- [WHAT THE TASK REQUIRES]
Return the data below exactly, but only from the line containing "file on GitHub</a>" through the line containing "- **Immutable Revision", with both of those lines included.
SUPPLIED RECORDS START
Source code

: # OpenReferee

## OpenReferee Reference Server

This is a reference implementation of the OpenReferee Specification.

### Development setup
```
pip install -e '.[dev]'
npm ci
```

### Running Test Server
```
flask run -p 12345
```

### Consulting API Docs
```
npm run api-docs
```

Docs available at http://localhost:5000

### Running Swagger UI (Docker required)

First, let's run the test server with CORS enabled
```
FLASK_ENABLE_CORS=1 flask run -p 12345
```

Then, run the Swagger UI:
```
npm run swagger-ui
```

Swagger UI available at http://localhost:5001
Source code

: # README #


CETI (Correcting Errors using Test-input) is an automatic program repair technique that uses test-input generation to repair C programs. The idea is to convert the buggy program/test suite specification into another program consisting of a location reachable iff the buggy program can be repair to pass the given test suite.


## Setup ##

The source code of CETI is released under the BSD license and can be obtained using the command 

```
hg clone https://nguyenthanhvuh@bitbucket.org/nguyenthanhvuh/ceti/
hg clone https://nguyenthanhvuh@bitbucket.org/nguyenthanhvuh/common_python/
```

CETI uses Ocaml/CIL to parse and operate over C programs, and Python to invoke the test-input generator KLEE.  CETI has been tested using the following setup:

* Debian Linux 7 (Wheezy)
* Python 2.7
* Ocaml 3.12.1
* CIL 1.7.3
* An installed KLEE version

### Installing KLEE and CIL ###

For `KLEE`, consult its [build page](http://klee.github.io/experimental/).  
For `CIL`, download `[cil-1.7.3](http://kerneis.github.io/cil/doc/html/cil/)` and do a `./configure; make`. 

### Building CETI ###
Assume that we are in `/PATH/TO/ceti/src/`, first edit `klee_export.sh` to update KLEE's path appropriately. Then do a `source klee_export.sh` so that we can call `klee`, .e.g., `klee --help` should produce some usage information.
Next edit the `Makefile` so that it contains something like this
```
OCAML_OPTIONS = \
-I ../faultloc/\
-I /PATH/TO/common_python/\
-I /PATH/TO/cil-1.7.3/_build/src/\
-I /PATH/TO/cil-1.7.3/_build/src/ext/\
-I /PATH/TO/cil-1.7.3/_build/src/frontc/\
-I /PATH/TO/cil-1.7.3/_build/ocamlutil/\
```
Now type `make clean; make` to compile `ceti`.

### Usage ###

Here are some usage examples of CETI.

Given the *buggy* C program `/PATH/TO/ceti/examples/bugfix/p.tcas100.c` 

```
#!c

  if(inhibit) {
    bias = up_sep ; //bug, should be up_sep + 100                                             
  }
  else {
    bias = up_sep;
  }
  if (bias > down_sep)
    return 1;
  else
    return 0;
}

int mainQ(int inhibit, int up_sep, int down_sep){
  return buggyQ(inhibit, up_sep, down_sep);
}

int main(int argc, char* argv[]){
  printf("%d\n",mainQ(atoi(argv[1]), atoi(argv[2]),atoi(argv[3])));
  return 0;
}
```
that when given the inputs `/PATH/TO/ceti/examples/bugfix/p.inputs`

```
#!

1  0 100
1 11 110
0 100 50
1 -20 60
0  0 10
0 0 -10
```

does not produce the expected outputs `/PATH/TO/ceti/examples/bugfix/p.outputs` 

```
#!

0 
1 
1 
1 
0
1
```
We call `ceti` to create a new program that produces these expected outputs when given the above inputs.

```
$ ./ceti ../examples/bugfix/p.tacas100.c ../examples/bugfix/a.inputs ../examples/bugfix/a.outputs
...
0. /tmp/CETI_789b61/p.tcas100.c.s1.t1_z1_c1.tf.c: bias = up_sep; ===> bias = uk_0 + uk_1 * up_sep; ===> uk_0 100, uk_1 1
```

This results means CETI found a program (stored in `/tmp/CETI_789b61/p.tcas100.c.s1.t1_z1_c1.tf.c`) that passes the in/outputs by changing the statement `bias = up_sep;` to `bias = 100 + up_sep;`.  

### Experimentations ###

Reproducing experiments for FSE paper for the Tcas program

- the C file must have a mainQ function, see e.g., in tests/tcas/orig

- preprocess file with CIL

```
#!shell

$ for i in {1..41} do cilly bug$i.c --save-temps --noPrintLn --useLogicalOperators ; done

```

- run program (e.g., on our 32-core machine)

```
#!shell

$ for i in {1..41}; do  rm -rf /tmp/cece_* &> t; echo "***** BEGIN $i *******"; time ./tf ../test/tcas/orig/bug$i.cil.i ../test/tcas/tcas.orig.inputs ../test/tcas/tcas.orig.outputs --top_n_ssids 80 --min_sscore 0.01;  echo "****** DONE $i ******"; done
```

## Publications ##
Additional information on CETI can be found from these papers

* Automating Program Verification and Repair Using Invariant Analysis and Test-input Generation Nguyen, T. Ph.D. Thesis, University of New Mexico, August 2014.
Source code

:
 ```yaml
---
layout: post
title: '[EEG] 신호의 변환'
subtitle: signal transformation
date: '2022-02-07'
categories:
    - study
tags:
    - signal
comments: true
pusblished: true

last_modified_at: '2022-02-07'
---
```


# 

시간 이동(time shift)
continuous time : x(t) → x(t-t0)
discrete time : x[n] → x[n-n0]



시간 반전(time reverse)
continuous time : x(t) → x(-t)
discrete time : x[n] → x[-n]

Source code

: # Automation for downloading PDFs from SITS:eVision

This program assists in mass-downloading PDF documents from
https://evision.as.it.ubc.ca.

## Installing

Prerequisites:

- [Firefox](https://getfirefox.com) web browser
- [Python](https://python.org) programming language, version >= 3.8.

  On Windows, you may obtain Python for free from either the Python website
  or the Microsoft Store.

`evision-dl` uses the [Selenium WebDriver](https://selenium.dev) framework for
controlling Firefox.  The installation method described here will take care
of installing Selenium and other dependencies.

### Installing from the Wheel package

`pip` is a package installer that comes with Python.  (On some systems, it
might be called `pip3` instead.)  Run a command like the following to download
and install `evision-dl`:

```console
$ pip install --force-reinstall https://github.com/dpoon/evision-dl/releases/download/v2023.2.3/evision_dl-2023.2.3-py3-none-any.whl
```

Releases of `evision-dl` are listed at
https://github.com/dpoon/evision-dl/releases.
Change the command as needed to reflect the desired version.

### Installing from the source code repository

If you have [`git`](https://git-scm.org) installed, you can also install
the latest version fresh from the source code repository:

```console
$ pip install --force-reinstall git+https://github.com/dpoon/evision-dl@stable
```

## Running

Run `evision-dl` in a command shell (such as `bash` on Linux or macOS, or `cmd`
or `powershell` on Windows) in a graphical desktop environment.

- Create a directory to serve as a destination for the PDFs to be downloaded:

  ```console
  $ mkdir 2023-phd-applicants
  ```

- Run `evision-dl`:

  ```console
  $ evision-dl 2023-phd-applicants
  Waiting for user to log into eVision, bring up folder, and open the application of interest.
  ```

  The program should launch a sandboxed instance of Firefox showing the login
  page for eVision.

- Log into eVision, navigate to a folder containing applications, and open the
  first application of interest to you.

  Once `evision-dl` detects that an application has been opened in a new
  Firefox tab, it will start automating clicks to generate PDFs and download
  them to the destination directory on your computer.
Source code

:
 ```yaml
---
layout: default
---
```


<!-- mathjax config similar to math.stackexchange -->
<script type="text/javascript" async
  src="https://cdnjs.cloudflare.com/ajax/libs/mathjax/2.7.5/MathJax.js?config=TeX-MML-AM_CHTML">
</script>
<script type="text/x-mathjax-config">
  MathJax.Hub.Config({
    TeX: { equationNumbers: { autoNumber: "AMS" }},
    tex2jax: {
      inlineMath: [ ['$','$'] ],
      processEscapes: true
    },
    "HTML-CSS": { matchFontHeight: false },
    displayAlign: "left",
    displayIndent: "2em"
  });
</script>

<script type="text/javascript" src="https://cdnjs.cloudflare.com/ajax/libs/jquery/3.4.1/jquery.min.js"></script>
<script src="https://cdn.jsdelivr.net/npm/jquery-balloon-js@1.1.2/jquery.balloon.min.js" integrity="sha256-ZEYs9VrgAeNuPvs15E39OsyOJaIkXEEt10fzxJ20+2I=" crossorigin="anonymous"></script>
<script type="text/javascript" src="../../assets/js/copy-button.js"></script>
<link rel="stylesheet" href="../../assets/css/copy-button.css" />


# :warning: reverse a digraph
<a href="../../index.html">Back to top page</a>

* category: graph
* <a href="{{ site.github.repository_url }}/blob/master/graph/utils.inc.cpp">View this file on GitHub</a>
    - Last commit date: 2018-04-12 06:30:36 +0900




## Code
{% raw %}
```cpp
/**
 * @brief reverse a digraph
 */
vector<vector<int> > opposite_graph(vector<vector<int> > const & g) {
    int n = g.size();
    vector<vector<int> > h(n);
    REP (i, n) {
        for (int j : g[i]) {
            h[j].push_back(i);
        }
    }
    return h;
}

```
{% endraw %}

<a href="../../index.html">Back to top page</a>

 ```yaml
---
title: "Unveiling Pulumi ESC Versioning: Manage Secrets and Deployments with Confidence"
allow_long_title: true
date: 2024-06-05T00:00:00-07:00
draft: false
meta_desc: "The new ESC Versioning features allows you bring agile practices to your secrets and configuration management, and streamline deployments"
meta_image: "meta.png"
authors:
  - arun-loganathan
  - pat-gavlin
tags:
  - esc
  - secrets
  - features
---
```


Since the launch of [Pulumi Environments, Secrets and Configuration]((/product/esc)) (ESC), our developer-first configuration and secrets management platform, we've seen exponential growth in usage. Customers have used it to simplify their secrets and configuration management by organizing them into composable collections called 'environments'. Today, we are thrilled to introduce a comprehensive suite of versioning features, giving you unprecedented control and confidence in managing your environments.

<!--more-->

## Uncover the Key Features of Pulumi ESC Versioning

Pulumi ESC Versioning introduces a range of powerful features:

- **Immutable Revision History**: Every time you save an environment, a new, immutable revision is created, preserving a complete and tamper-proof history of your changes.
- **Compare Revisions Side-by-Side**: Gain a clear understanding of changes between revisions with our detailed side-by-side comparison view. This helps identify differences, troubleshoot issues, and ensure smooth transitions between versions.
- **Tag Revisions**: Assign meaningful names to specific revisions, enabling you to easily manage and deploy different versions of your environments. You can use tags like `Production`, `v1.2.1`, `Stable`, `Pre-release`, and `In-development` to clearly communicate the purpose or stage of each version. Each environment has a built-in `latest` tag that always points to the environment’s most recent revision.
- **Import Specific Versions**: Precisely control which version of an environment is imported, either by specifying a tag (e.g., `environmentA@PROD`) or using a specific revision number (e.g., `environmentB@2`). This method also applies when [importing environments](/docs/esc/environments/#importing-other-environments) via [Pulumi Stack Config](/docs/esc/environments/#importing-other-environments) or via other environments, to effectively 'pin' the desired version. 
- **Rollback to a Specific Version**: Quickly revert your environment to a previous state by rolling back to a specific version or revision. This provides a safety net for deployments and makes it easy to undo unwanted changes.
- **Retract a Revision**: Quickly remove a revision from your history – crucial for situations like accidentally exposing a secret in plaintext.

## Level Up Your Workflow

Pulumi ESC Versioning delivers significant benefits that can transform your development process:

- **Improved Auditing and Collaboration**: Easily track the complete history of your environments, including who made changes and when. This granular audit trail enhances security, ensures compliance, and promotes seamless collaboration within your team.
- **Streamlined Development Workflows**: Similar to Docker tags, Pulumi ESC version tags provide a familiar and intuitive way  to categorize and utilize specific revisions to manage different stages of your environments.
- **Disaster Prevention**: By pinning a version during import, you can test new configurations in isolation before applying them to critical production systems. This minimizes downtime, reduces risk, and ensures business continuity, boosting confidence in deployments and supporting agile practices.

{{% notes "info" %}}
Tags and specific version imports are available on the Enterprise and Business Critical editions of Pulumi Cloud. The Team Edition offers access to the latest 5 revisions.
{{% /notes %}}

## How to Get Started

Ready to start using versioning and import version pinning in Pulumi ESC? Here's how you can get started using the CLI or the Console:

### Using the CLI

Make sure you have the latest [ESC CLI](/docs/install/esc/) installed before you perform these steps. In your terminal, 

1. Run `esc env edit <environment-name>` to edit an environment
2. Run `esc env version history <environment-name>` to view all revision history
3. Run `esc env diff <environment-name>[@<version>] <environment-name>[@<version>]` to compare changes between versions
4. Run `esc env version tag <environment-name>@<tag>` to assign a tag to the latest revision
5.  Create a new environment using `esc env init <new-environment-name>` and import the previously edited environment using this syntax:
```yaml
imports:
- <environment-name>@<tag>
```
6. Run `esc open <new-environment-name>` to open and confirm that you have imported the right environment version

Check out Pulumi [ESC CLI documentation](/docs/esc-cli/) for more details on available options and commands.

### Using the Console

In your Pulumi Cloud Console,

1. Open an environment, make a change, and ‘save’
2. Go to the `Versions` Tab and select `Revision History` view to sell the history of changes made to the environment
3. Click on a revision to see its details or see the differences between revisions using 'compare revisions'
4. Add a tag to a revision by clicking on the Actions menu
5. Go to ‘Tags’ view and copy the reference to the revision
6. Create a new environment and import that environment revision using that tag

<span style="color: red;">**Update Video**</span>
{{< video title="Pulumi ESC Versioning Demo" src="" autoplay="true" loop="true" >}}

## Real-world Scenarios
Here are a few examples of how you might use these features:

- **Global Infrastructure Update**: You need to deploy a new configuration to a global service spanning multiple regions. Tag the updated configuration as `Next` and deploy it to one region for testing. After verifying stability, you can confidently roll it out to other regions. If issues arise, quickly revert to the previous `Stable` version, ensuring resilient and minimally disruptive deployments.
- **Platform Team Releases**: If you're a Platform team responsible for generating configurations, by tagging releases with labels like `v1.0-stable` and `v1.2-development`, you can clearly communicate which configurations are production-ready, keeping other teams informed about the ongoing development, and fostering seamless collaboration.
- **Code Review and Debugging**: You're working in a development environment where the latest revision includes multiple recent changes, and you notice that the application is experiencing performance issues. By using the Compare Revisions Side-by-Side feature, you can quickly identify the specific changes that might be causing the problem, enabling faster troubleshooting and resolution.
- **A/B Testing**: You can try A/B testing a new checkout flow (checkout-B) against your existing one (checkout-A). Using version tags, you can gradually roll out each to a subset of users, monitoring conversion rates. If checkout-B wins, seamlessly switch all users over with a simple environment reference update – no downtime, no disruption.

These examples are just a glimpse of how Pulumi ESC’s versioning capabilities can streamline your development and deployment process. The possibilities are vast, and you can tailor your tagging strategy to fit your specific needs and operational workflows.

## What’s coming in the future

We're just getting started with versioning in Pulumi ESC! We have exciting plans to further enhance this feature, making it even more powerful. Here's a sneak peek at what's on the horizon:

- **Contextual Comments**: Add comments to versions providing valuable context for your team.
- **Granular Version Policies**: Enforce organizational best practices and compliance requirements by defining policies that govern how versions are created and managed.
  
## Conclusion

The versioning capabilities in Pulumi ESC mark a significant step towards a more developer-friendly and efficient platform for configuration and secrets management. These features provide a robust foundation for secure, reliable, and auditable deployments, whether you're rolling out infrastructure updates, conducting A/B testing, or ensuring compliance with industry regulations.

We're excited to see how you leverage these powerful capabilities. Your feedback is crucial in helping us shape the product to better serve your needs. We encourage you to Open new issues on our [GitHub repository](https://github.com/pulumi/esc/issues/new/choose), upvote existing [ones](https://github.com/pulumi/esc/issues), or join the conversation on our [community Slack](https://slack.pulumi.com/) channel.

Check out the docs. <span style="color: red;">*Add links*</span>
SUPPLIED RECORDS END
- [RESULT FOR THIS TASK]
* <a href="{{ site.github.repository_url }}/blob/master/graph/utils.inc.cpp">View this file on GitHub</a>
    - Last commit date: 2018-04-12 06:30:36 +0900




## Code
{% raw %}
```cpp
/**
 * @brief reverse a digraph
 */
vector<vector<int> > opposite_graph(vector<vector<int> > const & g) {
    int n = g.size();
    vector<vector<int> > h(n);
    REP (i, n) {
        for (int j : g[i]) {
            h[j].push_back(i);
        }
    }
    return h;
}

```
{% endraw %}

<a href="../../index.html">Back to top page</a>

 ```yaml
---
title: "Unveiling Pulumi ESC Versioning: Manage Secrets and Deployments with Confidence"
allow_long_title: true
date: 2024-06-05T00:00:00-07:00
draft: false
meta_desc: "The new ESC Versioning features allows you bring agile practices to your secrets and configuration management, and streamline deployments"
meta_image: "meta.png"
authors:
  - arun-loganathan
  - pat-gavlin
tags:
  - esc
  - secrets
  - features
---
```


Since the launch of [Pulumi Environments, Secrets and Configuration]((/product/esc)) (ESC), our developer-first configuration and secrets management platform, we've seen exponential growth in usage. Customers have used it to simplify their secrets and configuration management by organizing them into composable collections called 'environments'. Today, we are thrilled to introduce a comprehensive suite of versioning features, giving you unprecedented control and confidence in managing your environments.

<!--more-->

## Uncover the Key Features of Pulumi ESC Versioning

Pulumi ESC Versioning introduces a range of powerful features:

- **Immutable Revision History**: Every time you save an environment, a new, immutable revision is created, preserving a complete and tamper-proof history of your changes.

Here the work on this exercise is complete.